Vails, now a retired road and track cyclist, made history in the 1984 Olympic Games as the first Black American to win an Olympic medal. That moment solidified his position in Black cycling royalty, along with the likes of Major Taylor and Herbie Francis. 

For the second consecutive year, the Baltimore area will welcome the trailblazing cycling pioneer for the second annual Maryland Cycling Classic. Vails will be the ambassador for the event and will travel to a few Baltimore City schools to speak to students.

“My experience last year was pretty fun,” Vails said, adding that he suspects the Cycling Classic will be twice as noticeable this year. “The first year with the event – I thought the public took to it quite well, especially the cycling community.”

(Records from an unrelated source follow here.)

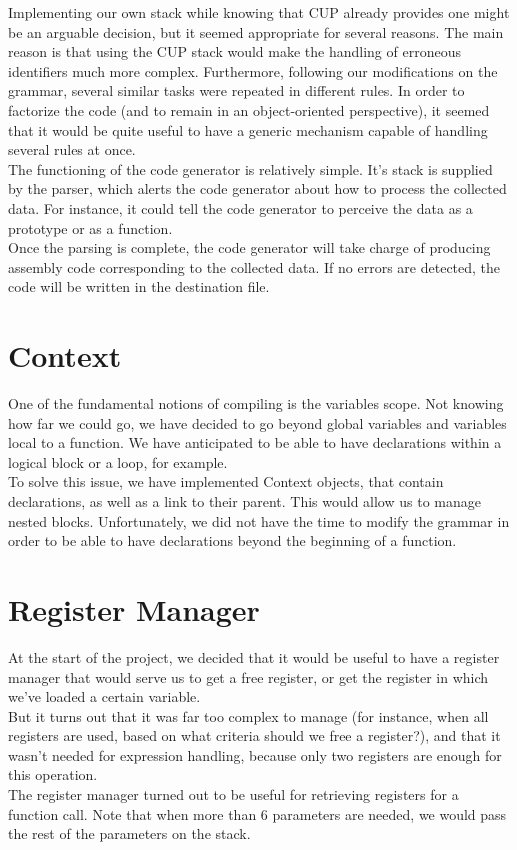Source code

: \documentclass{article}
\begin{document}
Implementing our own stack while knowing that CUP already provides one might be an arguable decision, but it seemed appropriate for several reasons. The main reason is that using the CUP stack would make the handling of erroneous identifiers much more complex. Furthermore, following our modifications on the grammar, several similar tasks were repeated in different rules. In order to factorize the code (and to remain in an object-oriented perspective), it seemed that it would be quite useful to have a generic mechanism capable of handling several rules at once.\\

The functioning of the code generator is relatively simple. It's stack is supplied by the parser, which alerts the code generator about how to process the collected data. For instance, it could tell the code generator to perceive the data as a prototype or as a function.\\
Once the parsing is complete, the code generator will take charge of producing assembly code corresponding to the collected data. If no errors are detected, the code will be written in the destination file.


\section{Context}
One of the fundamental notions of compiling is the variables scope. Not knowing how far we could go, we have decided to go beyond global variables and variables local to a function. We have anticipated to be able to have declarations within a logical block or a loop, for example.\\
To solve this issue, we have implemented Context objects, that contain declarations, as well as a link to their parent. This would allow us to manage nested blocks. Unfortunately, we did not have the time to modify the grammar in order to be able to have declarations beyond the beginning of a function.


\section{Register Manager}
At the start of the project, we decided that it would be useful to have a register manager that would serve us to get a free register, or get the register in which we've loaded a certain variable.\\
But it turns out that it was far too complex to manage (for instance, when all registers are used, based on what criteria should we free a register?), and that it wasn't needed for expression handling, because only two registers are enough for this operation.\\
The register manager turned out to be useful for retrieving registers for a function call. Note that when more than 6 parameters are needed, we would pass the rest of the parameters on the stack.
\end{document}
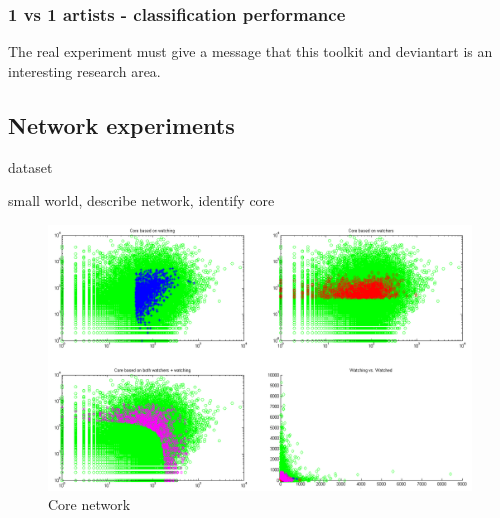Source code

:\subsubsection{1 vs 1 artists - classification performance}
The real experiment must give a message that this toolkit and deviantart is an interesting research area.

\subsection{Network experiments}
dataset

small world, describe network, identify core

\begin{figure}[htb]
  \centering
  \includegraphics[width=1\linewidth]{img/core.png}
  \caption{Core network}
  \label{fig:results_core}
\end{figure}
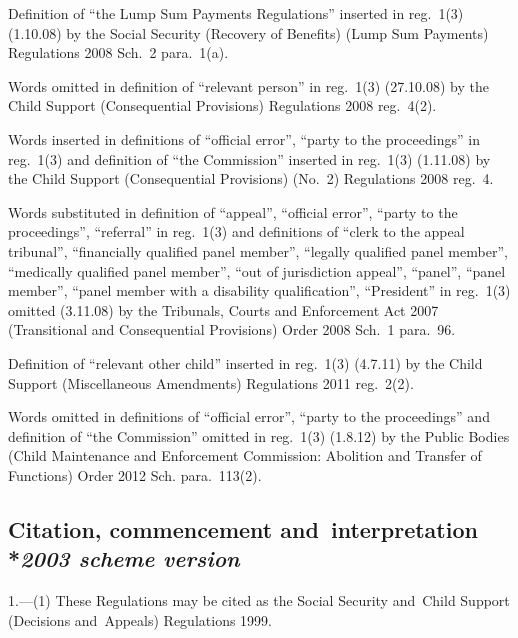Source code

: \documentclass[12pt,a4paper]{article}
\begin{document}
{Definition of ``the Lump Sum Payments Regulations'' inserted in reg.~1(3) (1.10.08) by the Social Security (Recovery of Benefits) (Lump Sum Payments) Regulations 2008 Sch.~2 para.~1(a).

Words omitted in definition of ``relevant person'' in reg.~1(3) (27.10.08) by the Child Support (Consequential Provisions) Regulations 2008 reg.~4(2).

Words inserted in definitions of ``official error'', ``party to the proceedings'' in reg.~1(3) and definition of ``the Commission'' inserted in reg.~1(3) (1.11.08) by the Child Support (Consequential Provisions) (No.~2) Regulations 2008 reg.~4.

Words substituted in definition of ``appeal'', ``official error'', ``party to the proceedings'', ``referral'' in reg.~1(3) and definitions of ``clerk to the appeal tribunal'', ``financially qualified panel member'', ``legally qualified panel member'', ``medically qualified panel member'', ``out of jurisdiction appeal'', ``panel'', ``panel member'', ``panel member with a disability qualification'', ``President'' in reg.~1(3) omitted (3.11.08) by the Tribunals, Courts and Enforcement Act 2007 (Transitional and Consequential Provisions) Order 2008 Sch.~1 para.~96.

Definition of ``relevant other child'' inserted in reg.~1(3) (4.7.11) by the Child Support (Miscellaneous Amendments) Regulations 2011 reg.~2(2).

Words omitted in definitions of ``official error'', ``party to the proceedings'' and definition of ``the Commission'' omitted in reg.~1(3) (1.8.12) by the Public Bodies (Child Maintenance and Enforcement Commission: Abolition and Transfer of Functions) Order 2012 Sch. para.~113(2).
}

\subsection[1. Citation, commencement and~interpretation --- \emph{2003 scheme version}]{Citation, commencement and~interpretation\\*\emph{2003 scheme version}}

1.—(1) These Regulations may be cited as the Social Security and~Child Support (Decisions and~Appeals) Regulations 1999.
\end{document}
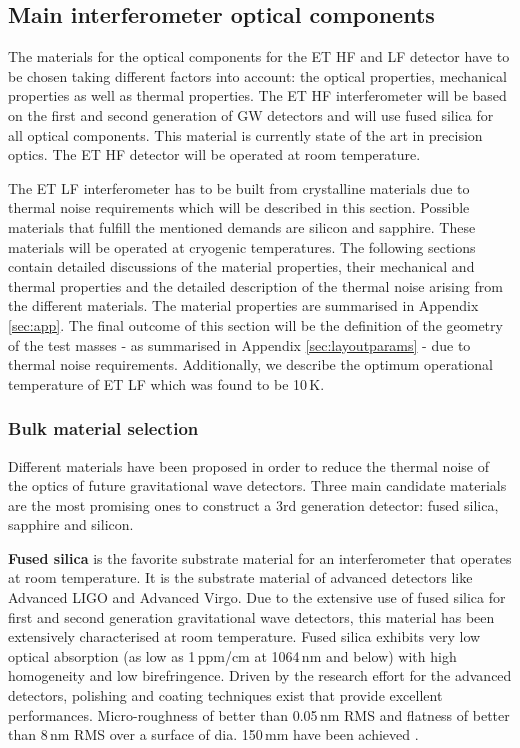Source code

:\FloatBarrier
\subsection{Main interferometer optical components}\label{sec:optcomps}

The materials for the optical components for the ET HF and LF detector have to be chosen taking different factors into account: the optical properties, mechanical properties as well as thermal properties. The ET HF interferometer will be based on the first and second generation of GW detectors and will use fused silica for all optical components. This material is currently state of the art in precision optics. The ET HF detector will be operated at room temperature.

The ET LF interferometer has to be built from crystalline materials due to thermal noise requirements which will be described in this section. Possible materials that fulfill the mentioned demands are silicon and sapphire. These materials will be operated at cryogenic temperatures. The following sections contain detailed discussions of the material properties, their mechanical and thermal properties and the detailed description of the thermal noise arising from the different materials. The material properties are summarised in Appendix\,\ref{sec:app}. The final outcome of this section will be the definition of the geometry of the test masses - as summarised in Appendix \ref{sec:layoutparams} - due to thermal noise requirements. Additionally, we describe the optimum operational temperature of ET LF which was found to be 10\,K.

\FloatBarrier
\subsubsection{Bulk material selection}
\label{sec:material}


Different materials have been proposed in order to reduce the thermal noise of the optics of future gravitational wave detectors. Three main candidate materials are the most promising ones to construct a 3rd generation detector: fused silica, sapphire and silicon.

{\bf Fused silica} is the favorite substrate material for an interferometer that operates at room temperature. It is the substrate material of advanced detectors like Advanced LIGO and Advanced Virgo. Due to the extensive use of fused silica for first and second generation gravitational wave detectors, this material has been extensively characterised at room temperature. Fused silica exhibits very low optical absorption (as low as 1\,ppm/cm at 1064\,nm and below) with high homogeneity and low birefringence. Driven by the research effort for the advanced detectors, polishing and coating techniques exist that provide excellent performances. Micro-roughness of better than 0.05\,nm RMS and flatness of better than 8\,nm RMS over a surface of dia. 150\,mm have been achieved \cite{Mackowski2005}.

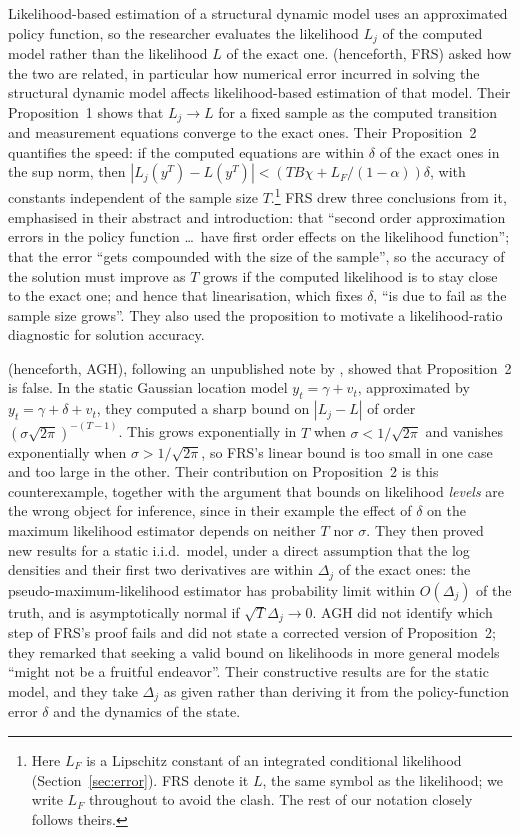 \documentclass[11pt]{article}
\theoremstyle{definition}
\theoremstyle{remark}
\begin{document}
Likelihood-based estimation of a structural dynamic model uses an approximated policy function, so the researcher evaluates the likelihood $L_j$ of the computed model rather than the likelihood $L$ of the exact one. \citet{FRS2006} (henceforth, FRS) asked how the two are related, in particular how numerical error incurred in solving the structural dynamic model affects likelihood-based estimation of that model. Their Proposition~1 shows that $L_j \to L$ for a fixed sample as the computed transition and measurement equations converge to the exact ones. Their Proposition~2 quantifies the speed: if the computed equations are within $\delta$ of the exact ones in the sup norm, then $|L_j(y^T) - L(y^T)| < (TB\chi + L_F/(1-\alpha)) \delta$, with constants independent of the sample size $T$.\footnote{Here $L_F$ is a Lipschitz constant of an integrated conditional likelihood (Section~\ref{sec:error}). FRS denote it $L$, the same symbol as the likelihood; we write $L_F$ throughout to avoid the clash. The rest of our notation closely follows theirs.} FRS drew three conclusions from it, emphasised in their abstract and introduction: that ``second order approximation errors in the policy function \ldots\ have first order effects on the likelihood function''; that the error ``gets compounded with the size of the sample'', so the accuracy of the solution must improve as $T$ grows if the computed likelihood is to stay close to the exact one; and hence that linearisation, which fixes $\delta$, ``is due to fail as the sample size grows''. They also used the proposition to motivate a likelihood-ratio diagnostic for solution accuracy.

\citet{AGH2009} (henceforth, AGH), following an unpublished note by \citet{Geweke2007}, showed that
Proposition~2 is false. In the static Gaussian location model $y_t = \gamma + v_t$, approximated
by $y_t = \gamma + \delta + v_t$, they computed a sharp bound on $|L_j - L|$ of order
$(\sigma\sqrt{2\pi})^{-(T-1)}$. This grows exponentially in $T$ when $\sigma < 1/\sqrt{2\pi}$ and
vanishes exponentially when $\sigma > 1/\sqrt{2\pi}$, so FRS's linear bound is too small in one
case and too large in the other. Their contribution on Proposition~2 is this counterexample,
together with the argument that bounds on likelihood \emph{levels} are the wrong object for
inference, since in their example the effect of $\delta$ on the maximum likelihood estimator
depends on neither $T$ nor $\sigma$. They then proved new results for a static i.i.d.\ model,
under a direct assumption that the log densities and their first two derivatives are within
$\Delta_j$ of the exact ones: the pseudo-maximum-likelihood estimator has probability limit within
$O(\Delta_j)$ of the truth, and is asymptotically normal if $\sqrt{T}\Delta_j \to 0$. AGH did not
identify which step of FRS's proof fails and did not state a corrected version of Proposition~2;
they remarked that seeking a valid bound on likelihoods in more general models ``might not be a
fruitful endeavor''. Their constructive results are for the static model, and they take
$\Delta_j$ as given rather than deriving it from the policy-function error $\delta$ and the
dynamics of the state.
\end{document}
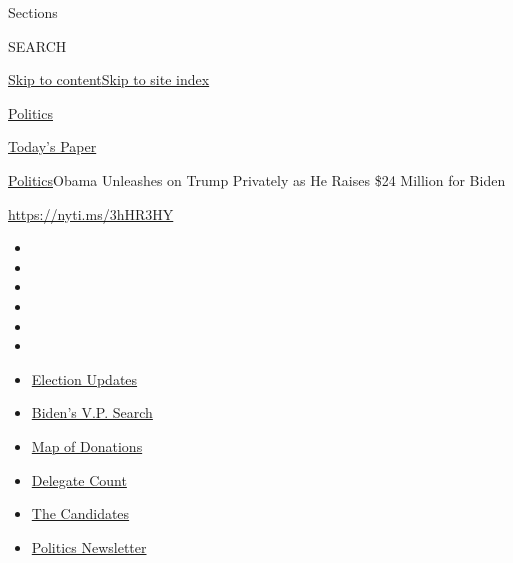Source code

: Sections

SEARCH

\protect\hyperlink{site-content}{Skip to
content}\protect\hyperlink{site-index}{Skip to site index}

\href{https://www.nytimes.com/section/politics}{Politics}

\href{https://myaccount.nytimes.com/auth/login?response_type=cookie\&client_id=vi}{}

\href{https://www.nytimes.com/section/todayspaper}{Today's Paper}

\href{/section/politics}{Politics}\textbar{}Obama Unleashes on Trump
Privately as He Raises \$24 Million for Biden

\url{https://nyti.ms/3hHR3HY}

\begin{itemize}
\item
\item
\item
\item
\item
\item
\end{itemize}

\begin{itemize}
\item
  \href{https://www.nytimes.com/2020/07/31/us/elections/biden-vs-trump.html?action=click\&pgtype=Article\&state=default\&region=TOP_BANNER\&context=storylines_menu}{Election
  Updates}
\item
  \href{https://www.nytimes.com/article/biden-vice-president-2020.html?action=click\&pgtype=Article\&state=default\&region=TOP_BANNER\&context=storylines_menu}{Biden's
  V.P. Search}
\item
  \href{https://www.nytimes.com/interactive/2020/07/24/us/politics/trump-biden-campaign-donors.html?action=click\&pgtype=Article\&state=default\&region=TOP_BANNER\&context=storylines_menu}{Map
  of Donations}
\item
  \href{https://www.nytimes.com/interactive/2020/us/elections/delegate-count-primary-results.html?action=click\&pgtype=Article\&state=default\&region=TOP_BANNER\&context=storylines_menu}{Delegate
  Count}
\item
  \href{https://www.nytimes.com/interactive/2019/us/politics/2020-presidential-candidates.html?action=click\&pgtype=Article\&state=default\&region=TOP_BANNER\&context=storylines_menu}{The
  Candidates}
\item
  \href{https://www.nytimes.com/newsletters/politics?action=click\&pgtype=Article\&state=default\&region=TOP_BANNER\&context=storylines_menu}{Politics
  Newsletter}
\end{itemize}

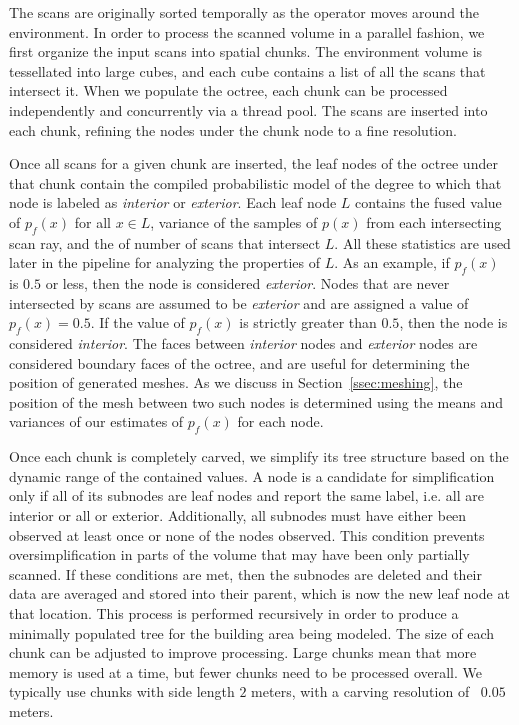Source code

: \documentclass[review]{acmsiggraph}
\begin{document}

The scans are originally sorted temporally as the operator moves around the environment.  In order to process the scanned volume in a parallel fashion, we first organize the input scans into spatial chunks.  The environment volume is tessellated into large cubes, and each cube contains a list of all the scans that intersect it.  When we populate the octree, each chunk can be processed independently and concurrently via a thread pool.  The scans are inserted into each chunk, refining the nodes under the chunk node to a fine resolution.  

Once all scans for a given chunk are inserted, the leaf nodes of the octree under that chunk contain the compiled probabilistic model of the degree to which that node is labeled as {\it interior} or {\it exterior}.  Each leaf node $L$ contains the fused value of $p_f(x)$ for all $x \in L$, variance of the samples of $p(x)$ from each intersecting scan ray, and the of number of scans that intersect $L$.  All these statistics are used later in the pipeline for analyzing the properties of $L$.  As an example, if $p_f(x)$ is $0.5$ or less, then the node is considered {\it exterior}.  Nodes that are never intersected by scans are assumed to be {\it exterior} and are assigned a value of $p_f(x)=0.5$.  If the value of $p_f(x)$ is strictly greater than $0.5$, then the node is considered {\it interior}.  The faces between {\it interior} nodes and {\it exterior} nodes are considered boundary faces of the octree, and are useful for determining the position of generated meshes.  As we discuss in Section~\ref{ssec:meshing}, the position of the mesh between two such nodes is determined using the means and variances of our estimates of $p_f(x)$ for each node.

Once each chunk is completely carved, we simplify its tree structure based on the dynamic range of the contained values.  A node is a candidate for simplification only if all of its subnodes are leaf nodes and report the same label, i.e. all are interior or all or exterior.  Additionally, all subnodes must have either been observed at least once or none of the nodes observed.  This condition prevents oversimplification in parts of the volume that may have been only partially scanned.  If these conditions are met, then the subnodes are deleted and their data are averaged and stored into their parent, which is now the new leaf node at that location.  This process is performed recursively in order to produce a minimally populated tree for the building area being modeled.  The size of each chunk can be adjusted to improve processing.  Large chunks mean that more memory is used at a time, but fewer chunks need to be processed overall.  We typically use chunks with side length $2$ meters, with a carving resolution of ~$0.05$ meters.
\end{document}
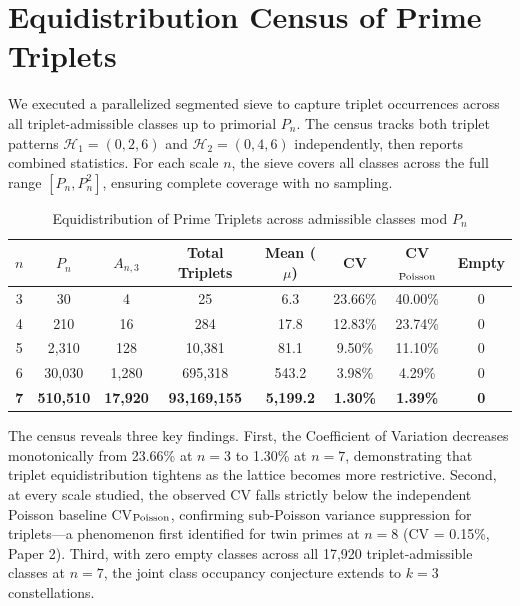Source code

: \documentclass[11pt]{article}
\begin{document}
\section{Equidistribution Census of Prime Triplets}

We executed a parallelized segmented sieve to capture triplet occurrences across all triplet-admissible classes up to primorial $P_n$. The census tracks both triplet patterns $\mathcal{H}_1 = (0, 2, 6)$ and $\mathcal{H}_2 = (0, 4, 6)$ independently, then reports combined statistics. For each scale $n$, the sieve covers all classes across the full range $[P_n, P_n^2]$, ensuring complete coverage with no sampling.

\begin{table}[h]
\centering
\caption{Equidistribution of Prime Triplets across admissible classes mod $P_n$}
\label{tab:triplet_census}
\begin{tabular}{cccccccc}
\toprule
$n$ & $P_n$ & $A_{n,3}$ & Total Triplets & Mean ($\mu$) & CV & CV$_{\rm Poisson}$ & Empty \\
\midrule
3 & 30 & 4 & 25 & 6.3 & 23.66\% & 40.00\% & 0 \\
4 & 210 & 16 & 284 & 17.8 & 12.83\% & 23.74\% & 0 \\
5 & 2{,}310 & 128 & 10{,}381 & 81.1 & 9.50\% & 11.10\% & 0 \\
6 & 30{,}030 & 1{,}280 & 695{,}318 & 543.2 & 3.98\% & 4.29\% & 0 \\
\textbf{7} & \textbf{510{,}510} & \textbf{17{,}920} & \textbf{93{,}169{,}155} & \textbf{5{,}199.2} & \textbf{1.30\%} & \textbf{1.39\%} & \textbf{0} \\
\bottomrule
\end{tabular}

\vspace{0.5em}
\end{table}

The census reveals three key findings. First, the Coefficient of Variation decreases monotonically from 23.66\% at $n=3$ to 1.30\% at $n=7$, demonstrating that triplet equidistribution tightens as the lattice becomes more restrictive. Second, at every scale studied, the observed CV falls strictly below the independent Poisson baseline CV$_{\rm Poisson}$, confirming sub-Poisson variance suppression for triplets---a phenomenon first identified for twin primes at $n=8$ (CV = 0.15\%, Paper 2). Third, with zero empty classes across all 17{,}920 triplet-admissible classes at $n=7$, the joint class occupancy conjecture extends to $k=3$ constellations.
\end{document}
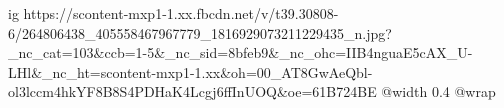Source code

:  
 
 
 
 

\ifcmt
  ig https://scontent-mxp1-1.xx.fbcdn.net/v/t39.30808-6/264806438_405558467967779_1816929073211229435_n.jpg?_nc_cat=103&ccb=1-5&_nc_sid=8bfeb9&_nc_ohc=IIB4nguaE5cAX_U-LHl&_nc_ht=scontent-mxp1-1.xx&oh=00_AT8GwAeQbl-ol3lccm4hkYF8B8S4PDHaK4Lcgj6ffInUOQ&oe=61B724BE
  @width 0.4
  @wrap 
\fi
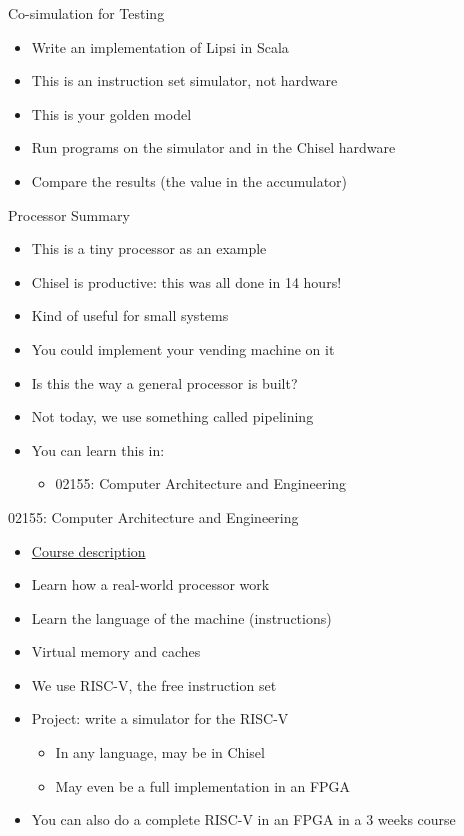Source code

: \begin{frame}[fragile]{Co-simulation for Testing}
\begin{itemize}
\item Write an implementation of Lipsi in Scala
\item This is an instruction set simulator, not hardware
\item This is your golden model
\item Run programs on the simulator and in the Chisel hardware
\item Compare the results (the value in the accumulator)
\end{itemize}
\end{frame}

\begin{frame}[fragile]{Processor Summary}
\begin{itemize}
\item This is a tiny processor as an example
\item Chisel is productive: this was all done in 14 hours!
\item Kind of useful for small systems
\item You could implement your vending machine on it
\item Is this the way a general processor is built?
\item Not today, we use something called pipelining
\item You can learn this in:
\begin{itemize}
\item 02155: Computer Architecture and Engineering
\end{itemize}
\end{itemize}
\end{frame}

\begin{frame}[fragile]{02155: Computer Architecture and Engineering}
\begin{itemize}
\item \href{http://www2.imm.dtu.dk/courses/02155/}{Course description}
\item Learn how a real-world processor work
\item Learn the language of the machine (instructions)
\item Virtual memory and caches
\item We use RISC-V, the free instruction set
\item Project: write a simulator for the RISC-V
\begin{itemize}
\item In any language, may be in Chisel
\item May even be a full implementation in an FPGA
\end{itemize}
\item You can also do a complete RISC-V in an FPGA in a 3 weeks course
\end{itemize}
\end{frame}

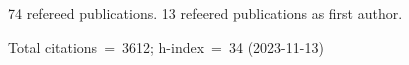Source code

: 74 refereed publications. 13 refeered publications as first author.

Total citations~=~3612; h-index~=~34 (2023-11-13)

Vails, a 2009 U.S. Bicycling Hall of Fame inductee, said he hopes the Maryland Cycling Classic will serve as an inspirational catalyst for diversity in cycling, particularly for local youth. 

“To open up the eyes to people of color, people like us, to the elite world, this is a start,” said Vails, a native of Harlem, N.Y., who now resides in California.

“This Maryland Cycling Classic is a start for those kids to get their eyes open and say ‘Wow, I can actually do this because I ride a bicycle anyway.’”

Vails, 62, is still heavily involved in the sport. If he isn’t riding around his neighborhood, he’s hosting bike-riding events to encourage others to stay active and motivated. During the Cycling Classic weekend, he and others will be offering bicycles.

In addition to a bike giveaway, the Maryland Cycling Classic will feature a Community Bike Jam at Patterson Park on September 1, 2023 and Bridges of Hope Charity Ride on Sept. 2. The weekend will also feature an opening ceremony and team introduction, a street festival, stage presentations to introduce the professional cyclists and a Health & Wellness Expo.

Similar to the CIAA Basketball Tournament in February, the Maryland Cycling Classic has quickly become one of the more highly anticipated sporting and cultural events in Baltimore.

Along with winning an Olympic silver medal in Los Angeles in 1984, Vails competed professionally from 1988 to 1995, going on to earn a reputation as one of the world’s top sprinters in cycling. The 1983 Pan American Games gold medalist was inducted into the Lehigh Valley Velodrome Cycling Hall of Fame in 2005.

Racism in cycling wasn’t openly apparent to him as a Black cyclist, he said, reflecting on his journey from local success, to national prominence, to international stardom.

As it relates to the present-day quest for diversity, there is a demand for involvement from women of color in USA Cycling programs, Vails emphasized.

As an ambassador, Vails worked closely with Maryland Cycling Classic guests, VIPs and sponsors and will likely do the same this year. His role also reflects Black excellence in cycling.

“My role around the event as well was representation of someone of color that has been there, done that along with how we can get [cycling] programs sustainable and not just talked about,” he said.